On Tuesday, November 10, 2015, Pat David <patda...@gmail.com> wrote:
> I was mostly considering the prior use cases for the registry that made it
> helpful/handy.  I came up with these broad thoughts:
> 
> 1. Allow registered users to post content:
>     a. Post new scripts/plugins with attachments and versioning if possible
>     b. Post comments on other items
> 2. Allow embeds, attachments, versioning history, and possibly wiki-like
> editing on the pages based on user permissions.
> 3. Allow easy moderation/administration of topics/comments/users (important
> as there are limited people available to police things).
> 
> Honestly, the more I think about it, the more it seems like it might be
> better served by something like discourse (you can see the instance I'm
> running over at discuss.pixls.us to see what I mean).

First, what is the purpose of having a registry?

As a user, I think of the registry as a way to find plug-ins that
solve whatever problem I'm trying to solve right now.

As a plug-in author, I think of it as a place I can put my plug-ins
where users might be able to find them easily, and secondarily as
a place to get feedback about them.

But the previous registry was set up more like a discussion forum,
like it was intended to be a community people that read regularly.
If you tried to search for a plug-in, what you got was a bunch of
discussions containing your search terms, and *maybe* intermixed
with the discussions might be a few entries that were actually
plug-ins. I found it so hard to use as a user that I lost motivation
to put my own plug-ins there.

I've periodically seen discussions in the past about having a
registry that GIMP could actually talk to: you could search
for plug-ins by keyword within GIMP itself, and even download and
install those plug-ins, something beginning users have trouble with.
Of course, that's a whole separate discussion (there are rating and
malware issues, as well as details like how you build C plug-ins and
check API compatibility) and might be better done by a separate
program: but it can never even be possible without a place to
register plug-ins in a standard way.

For that, you'd want a registry that has a few fixed fields:
- Plug-in name
- Author (and a way to contact the author)
- Short description: what does the plug-in do?
- Most recent downloadable version, with date and version number
- Language it's written in, with a link to a clear page on how
  to install plug-ins written in this language on various platforms
- Long description (feature list, instructions on use)
- Image to show what it does (at least one, maybe several)

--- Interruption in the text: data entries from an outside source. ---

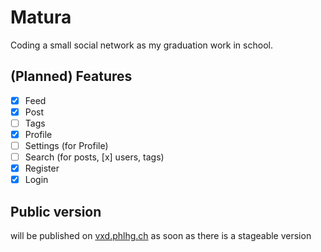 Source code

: # Matura
Coding a small social network as my graduation work in school.

## (Planned) Features
- [x] Feed
- [x] Post
- [ ] Tags
- [x] Profile
- [ ] Settings (for Profile)
- [ ] Search (for posts, [x] users, tags)
- [x] Register
- [x] Login

## Public version
will be published on [vxd.phlhg.ch](http://vxd.phlhg.ch) as soon as there is a stageable version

Offering discussions in addition to those fields is nice. (Please,
with email notifications! Something a lot of forum sites, and the
previous registry, don't seem to do very well.) But the discussions
aren't the point: there are already quite a few GIMP discussion
forums and mailing lists. Meanwhile, there is no place to register
plug-ins in a clear and findable way -- let alone a registry that could
some day offer an API and maybe even be integrated into GIMP itself.